Retrait volontaire et re-soumission accélérée
Mais en 2008, alors que certaines substances n'avaient toujours pas été homologuées, une procédure de "re-soumission" a été introduite par le règlement 33/2008. Le principe ? Les firmes acceptaient d'exercer un "retrait volontaire" du marché de leurs produits phyto dans un délai de trois ans (la "période d'élimination progressive étendue" courait jusqu'à décembre 2011). Pendant ce même laps de temps, les firmes avaient la possibilité de présenter un nouveau dossier dans le cadre d'une procédure accélérée. Un échange de bons procédés plutôt positif pour les firmes puisque sur 87 substances ayant fait l'objet d'un retrait volontaire, 64 ont finalement obtenu une homologation avec la procédure accélérée, indiquent les deux ONG. Cette re-soumission "accorde une seconde chance d'homologation à l'industrie pour des pesticides comportant pourtant des lacunes dans les données transmises ou présentant des dangers avérés et qui auraient dû être retirés", dénoncent les ONG.

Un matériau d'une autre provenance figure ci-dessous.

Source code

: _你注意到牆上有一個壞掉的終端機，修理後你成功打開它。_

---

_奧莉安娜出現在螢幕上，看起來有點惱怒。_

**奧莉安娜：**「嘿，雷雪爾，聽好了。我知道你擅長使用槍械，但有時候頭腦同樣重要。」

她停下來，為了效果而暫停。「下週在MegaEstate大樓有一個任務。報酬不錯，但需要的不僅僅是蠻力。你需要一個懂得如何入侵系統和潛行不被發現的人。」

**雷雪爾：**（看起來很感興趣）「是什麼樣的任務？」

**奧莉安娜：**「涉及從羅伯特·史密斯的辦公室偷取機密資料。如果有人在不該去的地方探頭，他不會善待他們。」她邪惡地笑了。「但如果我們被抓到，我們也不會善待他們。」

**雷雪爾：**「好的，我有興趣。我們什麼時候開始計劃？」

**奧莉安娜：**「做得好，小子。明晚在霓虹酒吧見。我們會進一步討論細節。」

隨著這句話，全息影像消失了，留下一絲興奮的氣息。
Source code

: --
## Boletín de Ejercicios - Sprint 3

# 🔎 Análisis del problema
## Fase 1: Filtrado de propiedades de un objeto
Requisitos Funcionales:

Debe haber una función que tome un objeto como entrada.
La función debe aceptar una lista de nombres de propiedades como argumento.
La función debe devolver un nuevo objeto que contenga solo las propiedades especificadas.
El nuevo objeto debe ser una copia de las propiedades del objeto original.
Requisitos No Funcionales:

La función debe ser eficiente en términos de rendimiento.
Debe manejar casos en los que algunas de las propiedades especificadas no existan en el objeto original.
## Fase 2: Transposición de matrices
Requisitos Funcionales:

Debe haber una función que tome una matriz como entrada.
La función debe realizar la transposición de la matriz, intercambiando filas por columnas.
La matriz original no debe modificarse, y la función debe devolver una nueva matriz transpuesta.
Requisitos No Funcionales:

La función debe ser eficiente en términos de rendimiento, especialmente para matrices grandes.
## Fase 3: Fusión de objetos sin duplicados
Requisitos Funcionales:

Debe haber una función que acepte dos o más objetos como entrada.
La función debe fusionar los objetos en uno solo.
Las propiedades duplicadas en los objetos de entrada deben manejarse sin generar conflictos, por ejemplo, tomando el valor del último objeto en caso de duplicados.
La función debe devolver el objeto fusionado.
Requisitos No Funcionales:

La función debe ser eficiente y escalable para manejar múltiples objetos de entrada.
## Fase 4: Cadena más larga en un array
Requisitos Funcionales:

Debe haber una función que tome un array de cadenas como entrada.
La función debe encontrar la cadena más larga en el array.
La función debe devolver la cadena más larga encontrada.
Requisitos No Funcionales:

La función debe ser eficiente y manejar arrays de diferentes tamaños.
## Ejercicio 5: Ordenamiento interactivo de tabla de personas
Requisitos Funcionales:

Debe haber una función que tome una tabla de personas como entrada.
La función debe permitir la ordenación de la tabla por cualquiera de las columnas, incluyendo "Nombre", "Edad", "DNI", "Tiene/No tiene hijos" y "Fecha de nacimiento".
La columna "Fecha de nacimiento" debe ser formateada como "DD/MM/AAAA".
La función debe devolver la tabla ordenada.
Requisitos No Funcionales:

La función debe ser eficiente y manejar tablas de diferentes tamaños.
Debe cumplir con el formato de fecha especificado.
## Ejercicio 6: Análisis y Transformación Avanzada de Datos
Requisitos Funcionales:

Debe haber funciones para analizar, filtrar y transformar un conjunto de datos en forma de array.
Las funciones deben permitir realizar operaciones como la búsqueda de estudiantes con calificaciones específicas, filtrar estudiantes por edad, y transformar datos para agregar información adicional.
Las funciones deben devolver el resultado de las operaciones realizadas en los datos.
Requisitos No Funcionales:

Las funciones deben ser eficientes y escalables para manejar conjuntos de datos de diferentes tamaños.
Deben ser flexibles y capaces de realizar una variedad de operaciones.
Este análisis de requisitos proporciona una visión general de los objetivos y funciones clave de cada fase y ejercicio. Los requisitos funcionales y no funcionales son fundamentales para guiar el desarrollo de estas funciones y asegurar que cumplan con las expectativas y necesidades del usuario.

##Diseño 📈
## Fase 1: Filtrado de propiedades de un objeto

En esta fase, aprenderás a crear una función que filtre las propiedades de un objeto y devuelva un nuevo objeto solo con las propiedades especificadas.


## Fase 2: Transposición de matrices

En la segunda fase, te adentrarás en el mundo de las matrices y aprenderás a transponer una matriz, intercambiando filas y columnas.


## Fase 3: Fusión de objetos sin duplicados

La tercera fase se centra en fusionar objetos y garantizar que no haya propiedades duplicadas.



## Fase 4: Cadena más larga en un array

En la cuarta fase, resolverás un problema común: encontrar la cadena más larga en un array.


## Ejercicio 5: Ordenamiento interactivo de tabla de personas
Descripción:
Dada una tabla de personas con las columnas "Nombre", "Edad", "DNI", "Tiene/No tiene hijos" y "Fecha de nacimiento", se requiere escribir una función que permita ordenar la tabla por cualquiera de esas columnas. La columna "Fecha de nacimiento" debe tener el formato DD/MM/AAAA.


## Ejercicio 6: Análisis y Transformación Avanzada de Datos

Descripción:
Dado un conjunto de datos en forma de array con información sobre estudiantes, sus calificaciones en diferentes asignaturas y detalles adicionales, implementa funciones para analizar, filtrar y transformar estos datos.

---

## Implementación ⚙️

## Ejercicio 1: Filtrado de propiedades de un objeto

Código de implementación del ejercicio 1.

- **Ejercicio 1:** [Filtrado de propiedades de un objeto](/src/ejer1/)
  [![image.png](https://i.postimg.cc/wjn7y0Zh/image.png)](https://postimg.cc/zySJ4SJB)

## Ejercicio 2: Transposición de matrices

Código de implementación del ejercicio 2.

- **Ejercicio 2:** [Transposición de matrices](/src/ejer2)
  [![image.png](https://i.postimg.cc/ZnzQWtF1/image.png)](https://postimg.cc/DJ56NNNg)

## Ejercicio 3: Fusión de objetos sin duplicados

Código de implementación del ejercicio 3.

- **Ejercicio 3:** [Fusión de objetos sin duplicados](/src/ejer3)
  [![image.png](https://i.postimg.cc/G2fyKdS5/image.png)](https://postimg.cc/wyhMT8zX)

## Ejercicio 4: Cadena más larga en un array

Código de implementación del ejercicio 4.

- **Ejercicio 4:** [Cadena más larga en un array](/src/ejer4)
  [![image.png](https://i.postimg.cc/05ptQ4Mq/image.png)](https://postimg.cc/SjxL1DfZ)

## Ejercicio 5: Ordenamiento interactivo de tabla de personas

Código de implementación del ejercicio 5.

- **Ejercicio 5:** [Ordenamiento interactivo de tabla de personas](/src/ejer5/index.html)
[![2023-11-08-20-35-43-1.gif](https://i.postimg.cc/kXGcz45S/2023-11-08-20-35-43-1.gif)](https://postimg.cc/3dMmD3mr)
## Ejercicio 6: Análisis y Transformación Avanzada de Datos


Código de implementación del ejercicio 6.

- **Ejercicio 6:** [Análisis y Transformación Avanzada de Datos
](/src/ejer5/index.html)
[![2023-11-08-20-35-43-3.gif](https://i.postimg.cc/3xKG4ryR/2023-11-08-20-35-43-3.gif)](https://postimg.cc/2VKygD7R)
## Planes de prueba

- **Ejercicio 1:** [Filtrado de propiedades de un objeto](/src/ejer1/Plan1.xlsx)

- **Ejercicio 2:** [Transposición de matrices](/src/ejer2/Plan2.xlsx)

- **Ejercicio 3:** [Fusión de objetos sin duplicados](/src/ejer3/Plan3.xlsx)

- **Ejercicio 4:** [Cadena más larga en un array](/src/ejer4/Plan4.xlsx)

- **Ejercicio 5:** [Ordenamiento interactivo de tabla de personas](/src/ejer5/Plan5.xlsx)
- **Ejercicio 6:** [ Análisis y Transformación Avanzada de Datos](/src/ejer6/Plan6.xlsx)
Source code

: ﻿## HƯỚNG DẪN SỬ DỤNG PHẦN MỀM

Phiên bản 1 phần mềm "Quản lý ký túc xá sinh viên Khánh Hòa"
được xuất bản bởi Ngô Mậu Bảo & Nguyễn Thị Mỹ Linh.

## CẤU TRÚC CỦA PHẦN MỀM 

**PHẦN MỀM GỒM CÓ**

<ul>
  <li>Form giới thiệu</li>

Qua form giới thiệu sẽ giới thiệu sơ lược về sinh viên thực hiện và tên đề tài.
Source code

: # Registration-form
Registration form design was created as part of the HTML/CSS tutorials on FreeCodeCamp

Données manquantes et risques non évalués
Après avoir analysé les conditions d'homologation de 10 pesticides sélectionnés "au hasard" dans le cadre de cette procédure, Générations futures et le PAN révèlent que "l'évaluation du risque pour l'environnement s'est révélée impossible pour 10 substances sur 10 du fait d'un manque de données ! Dans 8 cas sur 10 l'évaluation du risque pour le consommateur n'a pas pu être finalisée à cause du manque de données. Pour la substance Bromuconazole c'est même 5 données manquantes qui ont été considérées comme acceptables !".
En effet, pour le Bromuconazole, substance active qui a un effet fongicide, l'Autorité européenne de sécurité des aliments (EFSA) indique un manque de données sur les impuretés, pour l'exposition du consommateur aux métabolites de triazoles, pour 4 isomères sur l'environnement, pour la perturbation endocrinienne sur poissons et oiseaux et pour les herbivores. L'agence conclut que le risque pour le consommateur ne peut être exclu. Pourtant, en 2010, une décision d'approbation a été adoptée, précisant que les Etats Membres devront faire attention à la sécurité des travailleurs et à la protection des organismes aquatiques, et que des informations devront être fournies sur les métabolites et le risque à long terme pour les herbivores.
"Il s'agit d'une violation grave des règles et un mépris systématique pour le principal critère d'approbation des pesticides : l'absence de conséquence inacceptable pour l'environnement. Nous demandons l'annulation de ces homologations non-conformes aux exigences de la directive 91/414 et du nouveau règlement ", déclare François Veillerette, porte-parole de Générations Futures. Le règlement n° 1107/2009, qui abroge la directive 91/414/CEE, prévoit en effet qu' "une substance active n'est approuvée que si elle n'est pas classée mutagène, cancérogène ou toxique pour la reproduction de catégorie 1A ou 1B, et n'est pas considérée comme ayant des effets endocriniens perturbants. En outre, une substance active considérée comme un polluant organique persistant, ou comme persistant, bioaccumulable et toxique ou encore comme une substance très persistante et très bioaccumulable, ne peut être approuvée".
Les ONG soulignent également une "autre mauvaise innovation" qui "permet l'accès au marché de pesticides dont les dossiers comportent toujours des lacunes dans les données, à la condition que la société «confirme» dans une phase ultérieure par des études ou un raisonnement que le risque est absent ou acceptable".